Les Éditions Christian Bourgois nous livrent aujourd’hui un texte unique que l’on croyait perdu à tout jamais. Un reportage de six semaines, signé James Agee et illustré par le photographe Walker Evans, qui reproduit intégralement la vie des métayers en Alabama. Ensemble, ils vont suivre le quotidien de ces trois familles, tels des policiers qui traquent des gangsters. Un récit où rien du quotidien n’est ignoré : contrat, abri, nourriture, vêtements, travail, éducation, loisirs et santé. Ils n’habitent pas avec ces familles, ils en font partie. Une vie très dure qu’Agee transforme en fureur chez le lecteur, et la beauté des clichés d’Evans vient de la densité de la charge qu’elles exposent.

Un article devenu une fiction

Dans une lettre datée du 18 juin 1936, Agee écrit : « La meilleure opportunité que j’aie jamais obtenue à Fortune », prouve la dimension de son implication dans ce reportage. Spécialisé dans les articles longs, il va laisser ses émotions s’exprimer. On dirait qu’il n’avait même pas besoin d’Evans car son texte décrit aussi bien le quotidien de ces familles qu’un film. De la narration aux différents types de descriptions, un vocabulaire précis et des champs lexicaux d’une perception concrète, Une saison de coton, trois famille de métayers a sa place au Panthéon des chefs-d’œuvre.
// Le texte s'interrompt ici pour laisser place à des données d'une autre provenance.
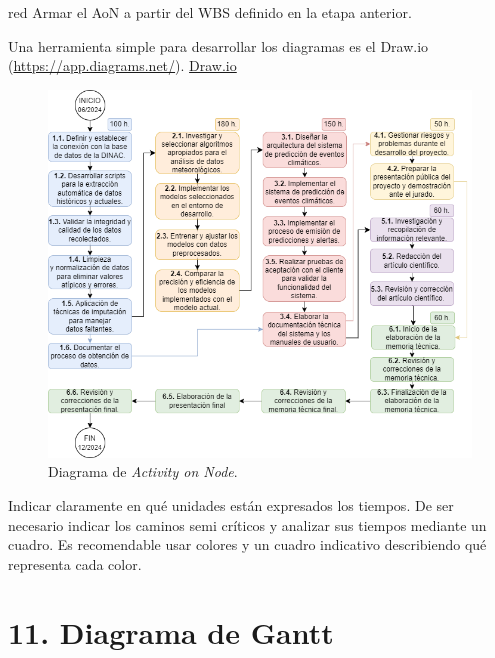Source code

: \documentclass[
11pt, %
codirector, %
]{charter}
\begin{document}
\begin{consigna}{red}
Armar el AoN a partir del WBS definido en la etapa anterior.

Una herramienta simple para desarrollar los diagramas es el Draw.io (\url{https://app.diagrams.net/}).
\href{https://app.diagrams.net}{Draw.io}


\begin{figure}[htpb]
\centering 
\includegraphics[width=.8\textwidth]{./Figuras/AoN.png}
\caption{Diagrama de \textit{Activity on Node}.}
\label{fig:AoN}
\end{figure}

Indicar claramente en qué unidades están expresados los tiempos.
De ser necesario indicar los caminos semi críticos y analizar sus tiempos mediante un cuadro.
Es recomendable usar colores y un cuadro indicativo describiendo qué representa cada color.

\end{consigna}

\section{11. Diagrama de Gantt}
\label{sec:gantt}
\end{document}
Le photographe Evans a porté la touche finale avec ses clichés qui transforment le silence en alerte.
Refusé par le magazine Fortune, ce reportage deviendra finalement un ouvrage culte en 1941 sous le titre Louons maintenant les grands hommes, et aujourd’hui, ce même texte devient un témoignage avec Une saison de coton, trois familles de métayers

Le témoignage d’un journaliste et d’un photographe dessine bien une réalité troublante, celle de l’exploitation de l’homme. Un document qui peut résonner avec la crise actuelle. Hélas…  On est en pleine période des années 30 aux Etats-Unis,… Et pourtant il fait étrangement écho à notre période actuelle. Un ouvrage qui ne peut que nous passionner…

Né le 27 novembre 1909 à Knoxville et mort d’une crise cardiaque le 16 mai 1955, James Rufus Agee, après des études à l’Université Harvard, travaille comme rédacteur au magazine Fortune, il devient ensuite critique de films pour le Time avant de quitter ce métier en 1948 pour devenir écrivain indépendant. En 1958, il a reçu, à titre posthume, le Prix Pulitzer de la fiction pour Un mort dans la famille.
Walker Evans, né en 1903 dans le Missouri, est un photographe américain hors pair. Après des études au Williams College et à la Sorbonne, il entre au magazine Time, puis à Fortune. En 1955, il devient professeur de photographie à l’école d’art de l’université Yale. Ces clichés sur la Grande Dépression, les métayers en Alabama font de lui une icône de la photographie. Il est mort le 10 avril 1975, à New Haven, Connecticut.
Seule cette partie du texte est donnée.